(Plain-text document sources)
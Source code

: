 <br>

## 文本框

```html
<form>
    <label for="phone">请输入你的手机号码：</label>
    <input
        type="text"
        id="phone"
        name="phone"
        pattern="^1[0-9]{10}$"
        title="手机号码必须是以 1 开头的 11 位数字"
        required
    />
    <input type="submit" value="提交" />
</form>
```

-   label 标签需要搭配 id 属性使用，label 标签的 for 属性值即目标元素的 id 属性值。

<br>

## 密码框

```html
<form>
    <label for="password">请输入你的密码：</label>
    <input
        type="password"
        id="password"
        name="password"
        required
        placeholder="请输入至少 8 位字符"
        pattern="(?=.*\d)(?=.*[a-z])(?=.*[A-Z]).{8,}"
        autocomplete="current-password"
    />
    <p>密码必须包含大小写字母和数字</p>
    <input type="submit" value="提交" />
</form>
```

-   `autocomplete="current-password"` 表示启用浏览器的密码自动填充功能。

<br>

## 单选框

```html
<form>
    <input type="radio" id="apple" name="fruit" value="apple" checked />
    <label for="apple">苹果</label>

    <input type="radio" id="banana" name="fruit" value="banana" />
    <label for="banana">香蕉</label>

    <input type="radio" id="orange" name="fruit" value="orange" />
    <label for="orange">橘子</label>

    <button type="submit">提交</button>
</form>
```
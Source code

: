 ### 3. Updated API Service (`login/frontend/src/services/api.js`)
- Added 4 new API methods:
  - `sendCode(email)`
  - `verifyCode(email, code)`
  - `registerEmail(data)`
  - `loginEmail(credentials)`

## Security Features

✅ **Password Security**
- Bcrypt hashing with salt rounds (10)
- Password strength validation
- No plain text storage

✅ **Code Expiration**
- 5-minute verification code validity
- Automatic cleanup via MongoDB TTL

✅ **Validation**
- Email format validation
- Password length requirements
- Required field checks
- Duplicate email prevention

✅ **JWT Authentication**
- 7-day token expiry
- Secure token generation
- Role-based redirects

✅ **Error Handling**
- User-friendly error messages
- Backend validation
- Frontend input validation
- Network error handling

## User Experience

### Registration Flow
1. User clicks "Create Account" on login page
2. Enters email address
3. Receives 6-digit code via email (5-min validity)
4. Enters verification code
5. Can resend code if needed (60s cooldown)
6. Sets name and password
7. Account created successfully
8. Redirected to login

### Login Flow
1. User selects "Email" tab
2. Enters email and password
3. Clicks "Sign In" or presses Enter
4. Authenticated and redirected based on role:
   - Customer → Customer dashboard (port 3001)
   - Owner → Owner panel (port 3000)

■ EXERCISE REQUIREMENTS: Each line above that includes "autocomplete" should be shown.

■ PROBLEM SOLUTION:
        autocomplete="current-password"
-   `autocomplete="current-password"` 表示启用浏览器的密码自动填充功能。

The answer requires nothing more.